Watching the Bachelorette. 

I watch every time. I love it. And I hate it. I think it's ridiculous but, like a train wreck, can't help but watch.

So, here are my thoughts during a typical Bachelor night...

Seriously, does anyone think this actually works?

What do they do in the fantasy suite? And do they do it with all three finalists? Gross.

This is not the real world, people. Why don't they ever have a date to Taco Bell...or Subway...yum, Bojangles...?

Break to fix a grilled cheese. 

Desiree is kind of boring. Is that just me? 

Are sunglasses not allowed on this show? 

Making out on the beach may look romantic on camera but would NOT actually be fun.  

WHAT is that high-pitched shrill in the background? Not okay.

Do they seriously expect him to know - after 6 weeks - that she's the one he wants to spend forever with...Seriously?

I just don't see her with any of these guys. They're definitely no JP and Ashley. 

Did I actually just say "they're definitely no JP and Ashley". Oh my word. 

Is it Chris Harrison's goal to make everything seem like the end of the world? It's okay, people, there is life after the Bachelorette. It's called "The Bachelor" or "Bachelor Pad". Chill.

If I were one of the other guys and saw how much she thought she loved Brooks, I'd be done. No need to waste my time wanting someone who wants someone else. 

Brooks will probably realize later that it wasn't just Desiree that he isn't into...it's girls in general.

Why is it okay for Des to break all of their hearts but it's the WORST THING EVER for one of them to actually be real and honest and break up with her? <That's real life. Deal with it. 

I'm not a critical person. This must be how I get it all out. 
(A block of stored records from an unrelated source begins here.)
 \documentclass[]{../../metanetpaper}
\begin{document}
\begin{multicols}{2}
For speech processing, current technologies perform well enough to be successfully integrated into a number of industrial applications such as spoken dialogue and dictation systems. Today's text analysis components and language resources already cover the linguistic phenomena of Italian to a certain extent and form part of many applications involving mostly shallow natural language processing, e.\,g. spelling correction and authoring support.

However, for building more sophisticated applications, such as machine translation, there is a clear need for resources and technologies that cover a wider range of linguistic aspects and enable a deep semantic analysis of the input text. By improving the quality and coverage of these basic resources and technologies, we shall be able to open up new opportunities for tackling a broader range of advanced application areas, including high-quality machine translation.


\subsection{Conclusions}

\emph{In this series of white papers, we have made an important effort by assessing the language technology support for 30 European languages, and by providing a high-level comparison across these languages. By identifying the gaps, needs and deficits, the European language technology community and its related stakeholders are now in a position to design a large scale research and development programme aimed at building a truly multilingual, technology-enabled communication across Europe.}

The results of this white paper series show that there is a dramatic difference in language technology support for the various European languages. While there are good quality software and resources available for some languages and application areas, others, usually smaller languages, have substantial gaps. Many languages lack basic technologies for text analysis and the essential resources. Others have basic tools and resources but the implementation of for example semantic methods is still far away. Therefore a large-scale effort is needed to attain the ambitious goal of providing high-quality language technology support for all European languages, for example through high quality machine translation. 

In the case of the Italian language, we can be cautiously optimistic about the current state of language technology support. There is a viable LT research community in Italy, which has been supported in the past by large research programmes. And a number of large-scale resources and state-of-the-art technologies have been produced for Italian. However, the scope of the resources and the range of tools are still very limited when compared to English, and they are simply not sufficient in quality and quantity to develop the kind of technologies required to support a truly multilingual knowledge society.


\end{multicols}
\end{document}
Dear Desiree, this is not a "poor me" moment. You've had a free 6 week vacation with 20 good-looking guys. Reality check. 
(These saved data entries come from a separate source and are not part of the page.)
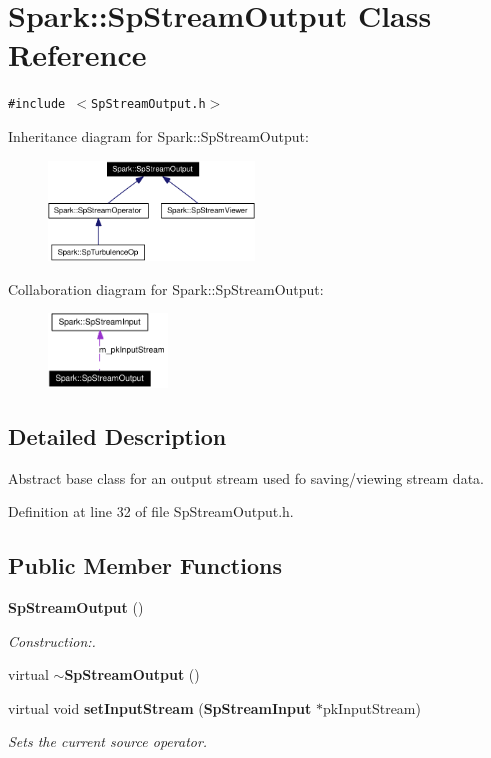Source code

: \section{Spark::Sp\-Stream\-Output Class Reference}
\label{classSpark_1_1SpStreamOutput}
{\tt \#include $<$Sp\-Stream\-Output.h$>$}

Inheritance diagram for Spark::Sp\-Stream\-Output:\begin{figure}[H]
\begin{center}
\leavevmode
\includegraphics[width=155pt]{classSpark_1_1SpStreamOutput__inherit__graph}
\end{center}
\end{figure}
Collaboration diagram for Spark::Sp\-Stream\-Output:\begin{figure}[H]
\begin{center}
\leavevmode
\includegraphics[width=90pt]{classSpark_1_1SpStreamOutput__coll__graph}
\end{center}
\end{figure}


\subsection{Detailed Description}
Abstract base class for an output stream used fo saving/viewing stream data. 

Definition at line 32 of file Sp\-Stream\-Output.h.\subsection*{Public Member Functions}
\begin{CompactItemize}
\item 
{\bf Sp\-Stream\-Output} ()
\begin{CompactList}\small\item\em Construction:. \item\end{CompactList}\item 
virtual {\bf $\sim$Sp\-Stream\-Output} ()
\item 
virtual void {\bf set\-Input\-Stream} ({\bf Sp\-Stream\-Input} $\ast$pk\-Input\-Stream)
\begin{CompactList}\small\item\em Sets the current source operator. \item\end{CompactList}\end{CompactItemize}

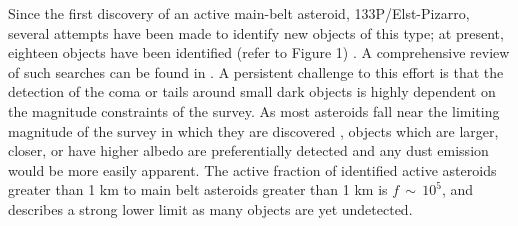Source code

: \documentclass[iop,apj]{emulateapj}
\begin{document}



Since the first discovery of an active main-belt asteroid, 133P/Elst-Pizarro, several attempts have been made to identify new objects of this type; at present, eighteen objects have been identified (refer to Figure 1) \citep{jewitt15}. A comprehensive review of such searches can be found in \citet{hsieh15}.  A persistent challenge to this effort is that the detection of the coma or tails around small dark objects is highly dependent on the magnitude constraints of the survey. As most asteroids fall near the limiting magnitude of the survey in which they are discovered \citep{jewitt15}%
, objects which are larger, closer, or have higher albedo are preferentially detected and any dust emission would be more easily apparent. The active fraction of identified active asteroids greater than 1 km to main belt asteroids greater than 1 km is $f \, \sim \, 10^5$, and describes a strong lower limit as many objects are yet undetected. \citep{jewitt15} %
\end{document}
Awkward 10 minutes of watching her cry. And now him cry. These guys cry more in one night than Derrick has in 4 years. 

Commercial break. 

Awkward 10 minutes of watching her cry. And now him cry. These guys cry more in one night than Derrick has in 4 years. 

I just realized I wasted 30 minutes of my life. Thank you, reality tv. 

Next week is going to be more crying and awkwardness and crying, isn't it? 

Saturday, July 27, 2013

Friends

Derrick and I are blessed with some incredible friends, and there are seasons in life where we get to catch up with them and spend time reconnecting. Recently has been one of those seasons...

Last Friday night, we had our first small group outing - going to see Wreck It Ralph with our whole group. It was a great time to catch up with each other outside of our bible study and worship time. Our Hope small group is amazing, and we've quickly clicked and became a family.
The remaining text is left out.